Le Peuple de l’herbe – Secret Stachella

En pleine tournée, et faisant suite à la sortie automnale du dernier Peuple de l’herbe nommé Next Level, le gang lyonnais nous balance un EP baptisé Secret Stachella, autrement dit issu de leur planque secrète…

L’évolution marquante de cette dernière année pour le groupe est l’apparition de la guitare, troquée contre la trompette jusqu’alors omniprésente. Rassurez-vous, le groove que l’on connaît depuis la première heure est toujours bel et bien présent. Quel que soit le style, rock, ragga, hip-hop, dub, ça envoie du très lourd…

Ce mini LP est constitué de 8 morceaux, dont 4 titres inédits, 3 lives – dont le très jouissif « Herbman skank » – et un remix. Au même titre que l’Asian Dub Foundation, Le PH nous prouve que le métissage sera une solution humaine et artistique pour ces prochaines années.

C’est pourquoi, et compte tenu des rencontres effectuées lors de leurs tournées, ce groupe s’enrichit et se développe fortement. Cet LP en est la preuve flagrante, puisqu’en ouverture on trouve 2 morceaux (« Yini Bo » puis « Stier Groente ») d’une association absolument jubilatoire avec le collectif d’Afrique du Sud « Cape Town Effects » mélangeant hip-hop et sonorités électroniques et groovy. Les vocaux sont ultras énergiques, entêtants ; les résonnances cupriques, le style funky/rock bien présent…

Jamais le lien artistique entre notre pays et l’Afrique du Sud n’aura semblé aussi fort. On se rappelle d’ailleurs les productions communes de Chinese Man et du rappeur Tumi, figure emblématique de la nation arc-en-ciel. De par leur volonté d’innovation, entre autres dans le secteur musical, nous avons clairement à apprendre de ce pays, ainsi que de ses représentants qui, désormais, ont connu 2 époques.

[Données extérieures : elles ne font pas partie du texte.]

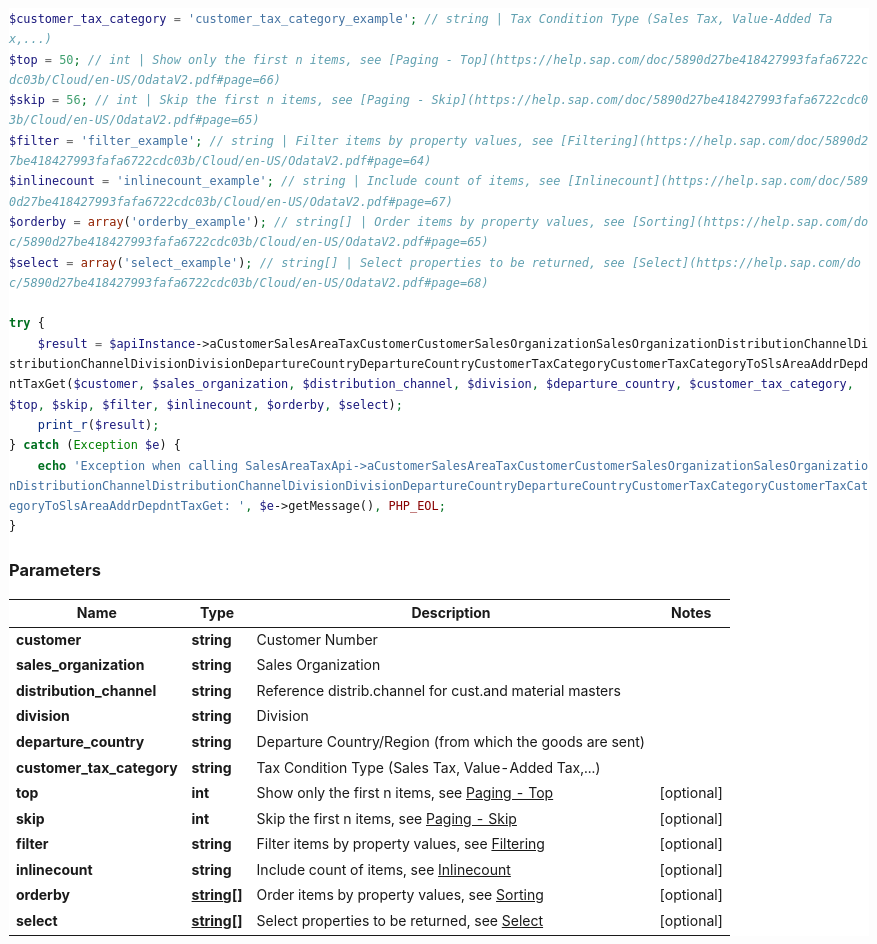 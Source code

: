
 ```php
$customer_tax_category = 'customer_tax_category_example'; // string | Tax Condition Type (Sales Tax, Value-Added Tax,...)
$top = 50; // int | Show only the first n items, see [Paging - Top](https://help.sap.com/doc/5890d27be418427993fafa6722cdc03b/Cloud/en-US/OdataV2.pdf#page=66)
$skip = 56; // int | Skip the first n items, see [Paging - Skip](https://help.sap.com/doc/5890d27be418427993fafa6722cdc03b/Cloud/en-US/OdataV2.pdf#page=65)
$filter = 'filter_example'; // string | Filter items by property values, see [Filtering](https://help.sap.com/doc/5890d27be418427993fafa6722cdc03b/Cloud/en-US/OdataV2.pdf#page=64)
$inlinecount = 'inlinecount_example'; // string | Include count of items, see [Inlinecount](https://help.sap.com/doc/5890d27be418427993fafa6722cdc03b/Cloud/en-US/OdataV2.pdf#page=67)
$orderby = array('orderby_example'); // string[] | Order items by property values, see [Sorting](https://help.sap.com/doc/5890d27be418427993fafa6722cdc03b/Cloud/en-US/OdataV2.pdf#page=65)
$select = array('select_example'); // string[] | Select properties to be returned, see [Select](https://help.sap.com/doc/5890d27be418427993fafa6722cdc03b/Cloud/en-US/OdataV2.pdf#page=68)

try {
    $result = $apiInstance->aCustomerSalesAreaTaxCustomerCustomerSalesOrganizationSalesOrganizationDistributionChannelDistributionChannelDivisionDivisionDepartureCountryDepartureCountryCustomerTaxCategoryCustomerTaxCategoryToSlsAreaAddrDepdntTaxGet($customer, $sales_organization, $distribution_channel, $division, $departure_country, $customer_tax_category, $top, $skip, $filter, $inlinecount, $orderby, $select);
    print_r($result);
} catch (Exception $e) {
    echo 'Exception when calling SalesAreaTaxApi->aCustomerSalesAreaTaxCustomerCustomerSalesOrganizationSalesOrganizationDistributionChannelDistributionChannelDivisionDivisionDepartureCountryDepartureCountryCustomerTaxCategoryCustomerTaxCategoryToSlsAreaAddrDepdntTaxGet: ', $e->getMessage(), PHP_EOL;
}
```

### Parameters

| Name | Type | Description  | Notes |
| ------------- | ------------- | ------------- | ------------- |
| **customer** | **string**| Customer Number | |
| **sales_organization** | **string**| Sales Organization | |
| **distribution_channel** | **string**| Reference distrib.channel for cust.and material masters | |
| **division** | **string**| Division | |
| **departure_country** | **string**| Departure Country/Region (from which the goods are sent) | |
| **customer_tax_category** | **string**| Tax Condition Type (Sales Tax, Value-Added Tax,...) | |
| **top** | **int**| Show only the first n items, see [Paging - Top](https://help.sap.com/doc/5890d27be418427993fafa6722cdc03b/Cloud/en-US/OdataV2.pdf#page&#x3D;66) | [optional] |
| **skip** | **int**| Skip the first n items, see [Paging - Skip](https://help.sap.com/doc/5890d27be418427993fafa6722cdc03b/Cloud/en-US/OdataV2.pdf#page&#x3D;65) | [optional] |
| **filter** | **string**| Filter items by property values, see [Filtering](https://help.sap.com/doc/5890d27be418427993fafa6722cdc03b/Cloud/en-US/OdataV2.pdf#page&#x3D;64) | [optional] |
| **inlinecount** | **string**| Include count of items, see [Inlinecount](https://help.sap.com/doc/5890d27be418427993fafa6722cdc03b/Cloud/en-US/OdataV2.pdf#page&#x3D;67) | [optional] |
| **orderby** | [**string[]**](../Model/string.md)| Order items by property values, see [Sorting](https://help.sap.com/doc/5890d27be418427993fafa6722cdc03b/Cloud/en-US/OdataV2.pdf#page&#x3D;65) | [optional] |
| **select** | [**string[]**](../Model/string.md)| Select properties to be returned, see [Select](https://help.sap.com/doc/5890d27be418427993fafa6722cdc03b/Cloud/en-US/OdataV2.pdf#page&#x3D;68) | [optional] |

Cependant, ne croyez pas que cet album n’a d’intérêt que pour ces 2 premières tracks. Bien au contraire, il semblerait que pour les amateurs du groupe, l’œuvre soit indispensable tant elle est maîtrisée, les alliances des différents styles fusionnant harmonieusement.

Notons la présence de l’excellent Marc Nammour chanteur et auteur du groupe La Canaille, sur le morceau « Parlez le fracas ». Il distille un rap intelligent et engagé qui devrait laisser des traces.

Les 3 lives sont comme des offrandes pour les plus fanatiques d’entre nous et prouvent (si cela était encore nécessaire) l’amour que porte le groupe pour la scène et les tournées en général.

Le résultat global est extrêmement accrocheur, hétéroclite, le cross-over musical devenant une véritable marque de fabrique pour le clan.